As the sharing (or peer) economy became big, more people shunned traditional offices and started their own enterprises, and those enterprises needed space and resources. That’s what happened with Holloway.
“We were just a couple of us in a garage beforehand,” she says. “We had graduated from my basement to a garage; we were in that garage for about a year. And then we were growing as a team, we were finding the right product market fit, and we needed a better environment to work.”
This kind of work environment is now cropping up in cities around the world. Galvanize is not exclusively a co-working space but a hub for tech-specific companies, since the vision was to create a community for entrepreneurs in the same field. It’s also a school for designers and developers. It’s the brainchild of Jim Deters.
“I do think the rise of facilities like this [arose] to support these solo-prenuers that don’t just want to work in a coffee shop or hotel lobby, or get tired of sitting at home by themselves in their jammies,” Deters says. “They want to come and work in inspiring environments to make connections and be part of a community to share ideas and transfer ideas.”
It was the ideas for technology platforms that make so much of the peer economy possible. So it’s fitting that the people founding technology companies led the way to this newer kind of work style.
“I like to talk about the importance of building the connective tissue or the relationships between people in these sort of share-a-beer moment, or share-a-coffee moment, because that’s what makes us human, right?” Deters says. “We like to break bread together, we like to socialize together, and work and life are not different for this generation. Work is not just work for these people. It is their life.”
“These people” are the sons and daughters of baby boomers — millennials — which now number at least 75 million and by many counts, outnumber boomers. MIT Center for Civic Media peer economy researcher Denise Cheng points out a key reason millennials went full bore into the sharing economy: Out of necessity.

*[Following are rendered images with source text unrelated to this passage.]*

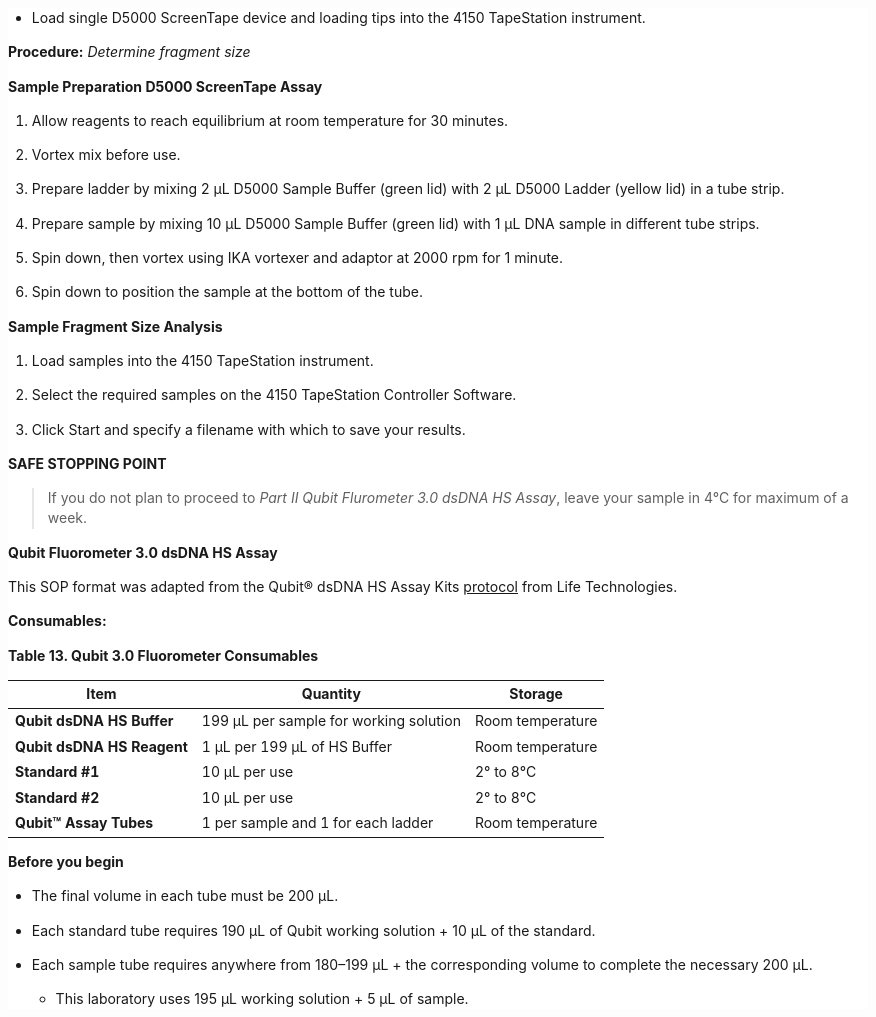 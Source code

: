 - Load single D5000 ScreenTape device and loading tips into the 4150 TapeStation instrument.

**Procedure:** _Determine fragment size_

**Sample Preparation D5000 ScreenTape Assay**

1. Allow reagents to reach equilibrium at room temperature for 30 minutes.

2. Vortex mix before use.

3. Prepare ladder by mixing 2 µL D5000 Sample Buffer (green lid) with 2 µL D5000 Ladder (yellow lid) in a tube strip.

4. Prepare sample by mixing 10 µL D5000 Sample Buffer (green lid) with 1 µL DNA sample in different tube strips.

5. Spin down, then vortex using IKA vortexer and adaptor at 2000 rpm for 1 minute.

6. Spin down to position the sample at the bottom of the tube.

**Sample Fragment Size Analysis**

1. Load samples into the 4150 TapeStation instrument.

2. Select the required samples on the 4150 TapeStation Controller Software.

3. Click Start and specify a filename with which to save your results.

**SAFE STOPPING POINT**
> If you do not plan to proceed to _Part II Qubit Flurometer 3.0 dsDNA HS Assay_, leave your sample in 4°C for maximum of a week.


**Qubit Fluorometer 3.0 dsDNA HS Assay**

This SOP format was adapted from the Qubit® dsDNA HS Assay Kits [protocol](https://tools.thermofisher.com/content/sfs/manuals/Qubit_dsDNA_HS_Assay_UG.pdf) from Life Technologies.

**Consumables:**

**Table 13. Qubit 3.0 Fluorometer Consumables**

| Item                      | Quantity                               | Storage          |
| ---                       | ---                                    | ---              |
| **Qubit dsDNA HS Buffer** | 199 µL per sample for working solution | Room temperature |
| **Qubit dsDNA HS Reagent**| 1 µL per 199 µL of HS Buffer           | Room temperature |
| **Standard #1**           | 10 µL per use                          | 2° to 8°C        |
| **Standard #2**           | 10 µL per use                          | 2° to 8°C        |
| **Qubit™ Assay Tubes**    | 1 per sample and 1 for each ladder     | Room temperature |

**Before you begin**

- The final volume in each tube must be 200 µL.

- Each standard tube requires 190 µL of Qubit working solution + 10 µL of the standard.

- Each sample tube requires anywhere from 180–199 µL + the corresponding volume to complete the necessary 200 µL.
  - This laboratory uses 195 µL working solution + 5 µL of sample.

“They actually don’t have a lot of the same opportunities because right around the time they were born was when a lot of corporate structures started to change, and those benefits started to go away,” Cheng says. “I think that one really big thing about the millennial generation is that we are going to have so many different careers over a lifetime. And that fluidity also translates into what our work structure looks like.”
That fluidity is working out well — not just for Galvanize’s young tech founders — but for employees of existing and established businesses that work out of the space, which include the car service Uber, file sharing company Box and online audio company Pandora. Pandora’s small sales team rents desks overlooking Galvanize’s floor of freelancers.
“It was just two of us; we wanted to be part of something greater, with more a vibe to it,” says Pandora’s Robin May.
The vibe is what the future of work feels like for lots of young entrepreneurs. A place without walls, all kinds of freedom and fueled by coffee and beer.